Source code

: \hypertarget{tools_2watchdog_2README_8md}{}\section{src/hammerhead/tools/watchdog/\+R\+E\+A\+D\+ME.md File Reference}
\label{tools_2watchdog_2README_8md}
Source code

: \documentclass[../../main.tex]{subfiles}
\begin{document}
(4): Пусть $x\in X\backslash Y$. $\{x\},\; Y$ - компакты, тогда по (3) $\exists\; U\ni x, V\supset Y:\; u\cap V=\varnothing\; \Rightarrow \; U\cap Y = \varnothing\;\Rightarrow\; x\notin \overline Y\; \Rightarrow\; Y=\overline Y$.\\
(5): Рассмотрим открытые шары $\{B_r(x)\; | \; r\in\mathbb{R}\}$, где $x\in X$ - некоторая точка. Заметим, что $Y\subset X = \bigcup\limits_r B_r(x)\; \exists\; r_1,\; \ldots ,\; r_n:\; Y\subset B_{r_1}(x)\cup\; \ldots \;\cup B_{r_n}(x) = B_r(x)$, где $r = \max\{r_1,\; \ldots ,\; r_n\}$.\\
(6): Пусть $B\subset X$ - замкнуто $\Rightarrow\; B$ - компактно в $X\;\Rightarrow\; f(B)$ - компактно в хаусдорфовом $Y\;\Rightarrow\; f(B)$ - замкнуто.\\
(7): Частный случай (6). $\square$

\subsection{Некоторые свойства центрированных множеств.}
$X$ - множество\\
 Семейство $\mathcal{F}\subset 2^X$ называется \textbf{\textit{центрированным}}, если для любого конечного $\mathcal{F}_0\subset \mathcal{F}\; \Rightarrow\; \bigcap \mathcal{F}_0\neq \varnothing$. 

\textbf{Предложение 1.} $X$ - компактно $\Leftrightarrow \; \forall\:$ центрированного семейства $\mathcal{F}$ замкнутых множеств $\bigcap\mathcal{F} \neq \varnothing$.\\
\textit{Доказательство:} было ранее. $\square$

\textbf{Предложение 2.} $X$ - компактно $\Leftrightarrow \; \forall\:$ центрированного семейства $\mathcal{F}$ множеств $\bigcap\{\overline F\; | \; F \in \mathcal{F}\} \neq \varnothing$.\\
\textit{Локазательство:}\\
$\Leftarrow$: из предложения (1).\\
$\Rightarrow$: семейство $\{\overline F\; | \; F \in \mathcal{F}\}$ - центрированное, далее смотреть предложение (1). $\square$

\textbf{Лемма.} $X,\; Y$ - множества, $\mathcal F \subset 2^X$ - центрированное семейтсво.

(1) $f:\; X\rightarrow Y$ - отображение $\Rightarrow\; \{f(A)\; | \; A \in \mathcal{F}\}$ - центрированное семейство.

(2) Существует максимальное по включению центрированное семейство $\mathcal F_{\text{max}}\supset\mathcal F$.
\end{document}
=-=-=
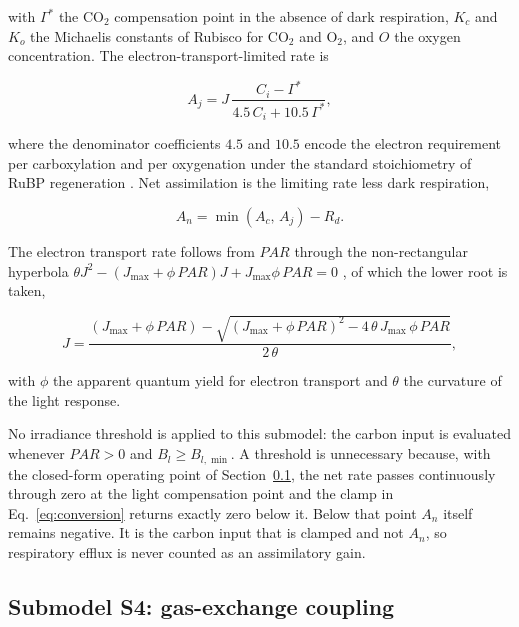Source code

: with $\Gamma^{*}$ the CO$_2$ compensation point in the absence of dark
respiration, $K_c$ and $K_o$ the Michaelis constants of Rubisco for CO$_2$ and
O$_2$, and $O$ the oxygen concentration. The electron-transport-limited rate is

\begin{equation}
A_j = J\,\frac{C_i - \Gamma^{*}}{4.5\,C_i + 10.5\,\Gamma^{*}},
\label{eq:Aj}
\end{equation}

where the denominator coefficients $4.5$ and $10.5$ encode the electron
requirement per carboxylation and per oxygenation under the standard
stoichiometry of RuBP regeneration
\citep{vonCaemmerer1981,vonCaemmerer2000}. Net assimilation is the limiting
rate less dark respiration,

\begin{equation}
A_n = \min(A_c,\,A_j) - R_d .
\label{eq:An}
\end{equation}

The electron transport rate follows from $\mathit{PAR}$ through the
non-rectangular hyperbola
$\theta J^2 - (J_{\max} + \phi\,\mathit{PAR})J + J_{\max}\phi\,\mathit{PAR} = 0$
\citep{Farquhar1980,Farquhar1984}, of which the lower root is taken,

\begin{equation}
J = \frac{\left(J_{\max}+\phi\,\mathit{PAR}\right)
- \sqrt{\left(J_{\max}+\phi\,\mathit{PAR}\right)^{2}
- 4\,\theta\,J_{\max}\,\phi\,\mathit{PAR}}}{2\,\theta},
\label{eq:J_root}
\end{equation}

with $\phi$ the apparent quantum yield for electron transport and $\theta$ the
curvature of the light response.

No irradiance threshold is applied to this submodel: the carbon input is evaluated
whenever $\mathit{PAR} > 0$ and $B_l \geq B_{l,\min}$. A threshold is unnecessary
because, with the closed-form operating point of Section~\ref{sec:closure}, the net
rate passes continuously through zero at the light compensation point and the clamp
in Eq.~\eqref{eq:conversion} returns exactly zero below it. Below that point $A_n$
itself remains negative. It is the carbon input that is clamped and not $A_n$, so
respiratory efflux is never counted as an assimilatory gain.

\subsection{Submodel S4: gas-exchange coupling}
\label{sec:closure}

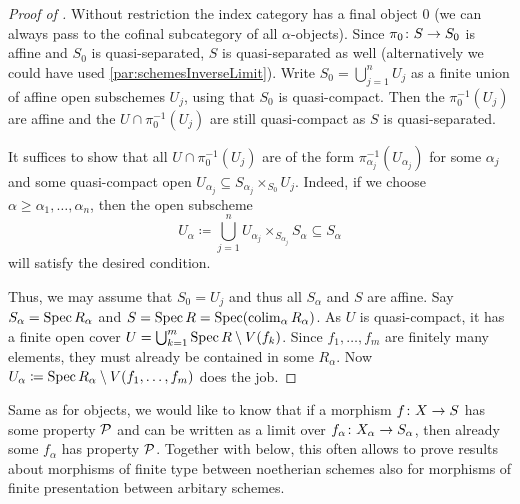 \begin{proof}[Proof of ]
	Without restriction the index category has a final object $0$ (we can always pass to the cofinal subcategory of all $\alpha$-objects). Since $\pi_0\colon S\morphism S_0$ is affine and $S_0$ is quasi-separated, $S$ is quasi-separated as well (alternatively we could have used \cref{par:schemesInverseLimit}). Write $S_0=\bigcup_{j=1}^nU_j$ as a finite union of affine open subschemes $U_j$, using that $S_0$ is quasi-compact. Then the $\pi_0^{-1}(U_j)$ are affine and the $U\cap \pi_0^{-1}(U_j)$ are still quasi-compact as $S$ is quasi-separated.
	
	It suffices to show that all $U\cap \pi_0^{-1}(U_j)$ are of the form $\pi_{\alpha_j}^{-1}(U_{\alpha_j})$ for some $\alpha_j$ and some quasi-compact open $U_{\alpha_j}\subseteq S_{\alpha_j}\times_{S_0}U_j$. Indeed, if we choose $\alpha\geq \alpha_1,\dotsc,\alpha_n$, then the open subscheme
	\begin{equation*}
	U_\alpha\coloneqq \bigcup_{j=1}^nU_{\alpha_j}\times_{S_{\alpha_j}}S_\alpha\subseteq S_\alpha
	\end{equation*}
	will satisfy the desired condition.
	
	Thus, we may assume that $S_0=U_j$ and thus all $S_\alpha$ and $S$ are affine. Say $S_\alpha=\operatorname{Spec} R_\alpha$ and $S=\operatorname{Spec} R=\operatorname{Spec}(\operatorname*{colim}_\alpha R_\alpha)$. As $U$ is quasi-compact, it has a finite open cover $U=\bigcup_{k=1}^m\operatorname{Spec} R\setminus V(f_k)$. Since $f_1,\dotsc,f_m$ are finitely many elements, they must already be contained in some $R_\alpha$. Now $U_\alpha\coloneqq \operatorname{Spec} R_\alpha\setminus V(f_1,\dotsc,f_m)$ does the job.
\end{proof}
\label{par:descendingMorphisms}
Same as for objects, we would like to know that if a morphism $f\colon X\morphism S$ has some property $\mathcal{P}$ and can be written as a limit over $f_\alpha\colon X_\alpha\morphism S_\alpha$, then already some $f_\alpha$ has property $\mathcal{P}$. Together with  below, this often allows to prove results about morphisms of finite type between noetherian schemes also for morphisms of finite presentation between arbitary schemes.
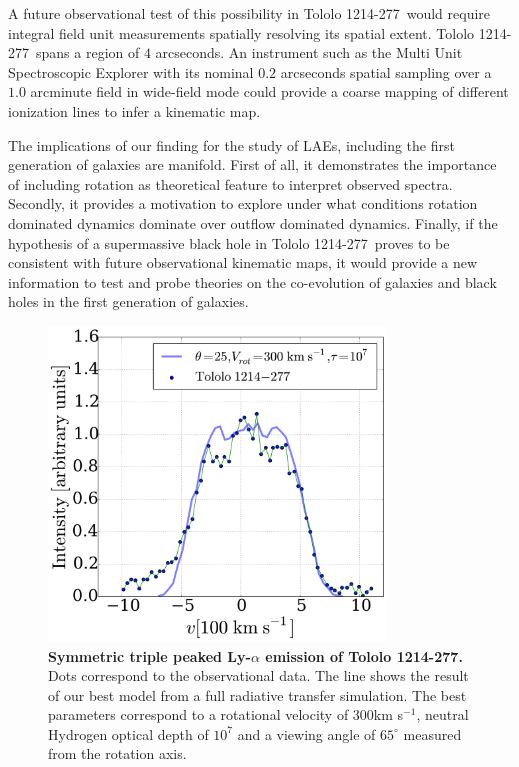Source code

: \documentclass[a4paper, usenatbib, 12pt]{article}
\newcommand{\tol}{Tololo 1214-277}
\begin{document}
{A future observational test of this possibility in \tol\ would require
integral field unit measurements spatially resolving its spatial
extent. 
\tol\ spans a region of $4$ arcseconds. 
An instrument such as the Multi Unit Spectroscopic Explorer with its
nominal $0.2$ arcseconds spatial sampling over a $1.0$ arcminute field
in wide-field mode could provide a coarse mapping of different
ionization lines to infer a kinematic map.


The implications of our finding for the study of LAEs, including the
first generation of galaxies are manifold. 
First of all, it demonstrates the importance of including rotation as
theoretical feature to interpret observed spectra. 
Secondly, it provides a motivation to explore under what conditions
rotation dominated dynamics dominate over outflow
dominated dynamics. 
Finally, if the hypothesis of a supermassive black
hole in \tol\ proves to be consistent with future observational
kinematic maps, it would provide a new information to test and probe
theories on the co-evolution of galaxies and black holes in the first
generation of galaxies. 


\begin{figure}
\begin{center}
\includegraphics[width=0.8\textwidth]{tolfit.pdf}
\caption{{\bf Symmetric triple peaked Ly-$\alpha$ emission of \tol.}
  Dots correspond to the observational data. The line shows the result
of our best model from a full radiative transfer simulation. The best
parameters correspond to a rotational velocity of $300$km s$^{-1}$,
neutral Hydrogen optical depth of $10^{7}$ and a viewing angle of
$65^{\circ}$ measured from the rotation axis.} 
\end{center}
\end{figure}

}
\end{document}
=-=-=
## Exercise description
Reproduce verbatim the lines above, from the line with "respiration, $K_c$ and" through the line with "threshold is unnecessary".

## Written reply
respiration, $K_c$ and $K_o$ the Michaelis constants of Rubisco for CO$_2$ and
O$_2$, and $O$ the oxygen concentration. The electron-transport-limited rate is

\begin{equation}
A_j = J\,\frac{C_i - \Gamma^{*}}{4.5\,C_i + 10.5\,\Gamma^{*}},
\label{eq:Aj}
\end{equation}

where the denominator coefficients $4.5$ and $10.5$ encode the electron
requirement per carboxylation and per oxygenation under the standard
stoichiometry of RuBP regeneration
\citep{vonCaemmerer1981,vonCaemmerer2000}. Net assimilation is the limiting
rate less dark respiration,

\begin{equation}
A_n = \min(A_c,\,A_j) - R_d .
\label{eq:An}
\end{equation}

The electron transport rate follows from $\mathit{PAR}$ through the
non-rectangular hyperbola
$\theta J^2 - (J_{\max} + \phi\,\mathit{PAR})J + J_{\max}\phi\,\mathit{PAR} = 0$
\citep{Farquhar1980,Farquhar1984}, of which the lower root is taken,

\begin{equation}
J = \frac{\left(J_{\max}+\phi\,\mathit{PAR}\right)
- \sqrt{\left(J_{\max}+\phi\,\mathit{PAR}\right)^{2}
- 4\,\theta\,J_{\max}\,\phi\,\mathit{PAR}}}{2\,\theta},
\label{eq:J_root}
\end{equation}

with $\phi$ the apparent quantum yield for electron transport and $\theta$ the
curvature of the light response.

No irradiance threshold is applied to this submodel: the carbon input is evaluated
whenever $\mathit{PAR} > 0$ and $B_l \geq B_{l,\min}$. A threshold is unnecessary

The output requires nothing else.